_DATA SUPPLIED_
********************

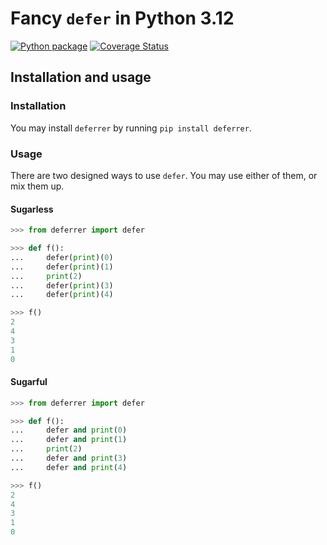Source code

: # Fancy `defer` in Python 3.12

[![Python package](https://github.com/Azureblade3808/py-deferrer/actions/workflows/python-package.yml/badge.svg)](https://github.com/Azureblade3808/py-deferrer/actions/workflows/python-package.yml)
[![Coverage Status](https://coveralls.io/repos/github/Azureblade3808/py-deferrer/badge.svg)](https://coveralls.io/github/Azureblade3808/py-deferrer)

## Installation and usage

### Installation

You may install `deferrer` by running `pip install deferrer`.

### Usage

There are two designed ways to use `defer`. You may use either of them, or mix them up.

#### Sugarless

```python
>>> from deferrer import defer

>>> def f():
...     defer(print)(0)
...     defer(print)(1)
...     print(2)
...     defer(print)(3)
...     defer(print)(4)

>>> f()
2
4
3
1
0
```

#### Sugarful

```python
>>> from deferrer import defer

>>> def f():
...     defer and print(0)
...     defer and print(1)
...     print(2)
...     defer and print(3)
...     defer and print(4)

>>> f()
2
4
3
1
0
```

********************

_YOUR OBJECTIVE_
An exact transcription of the data above is needed, without the pictures.

_REPLY TO THE TASK_
Source code

: # Fancy `defer` in Python 3.12

[![Python package](https://github.com/Azureblade3808/py-deferrer/actions/workflows/python-package.yml/badge.svg)](https://github.com/Azureblade3808/py-deferrer/actions/workflows/python-package.yml)
[![Coverage Status](https://coveralls.io/repos/github/Azureblade3808/py-deferrer/badge.svg)](https://coveralls.io/github/Azureblade3808/py-deferrer)

## Installation and usage

### Installation

You may install `deferrer` by running `pip install deferrer`.

### Usage

There are two designed ways to use `defer`. You may use either of them, or mix them up.

#### Sugarless

```python
>>> from deferrer import defer

>>> def f():
...     defer(print)(0)
...     defer(print)(1)
...     print(2)
...     defer(print)(3)
...     defer(print)(4)

>>> f()
2
4
3
1
0
```

#### Sugarful

```python
>>> from deferrer import defer

>>> def f():
...     defer and print(0)
...     defer and print(1)
...     print(2)
...     defer and print(3)
...     defer and print(4)

>>> f()
2
4
3
1
0
```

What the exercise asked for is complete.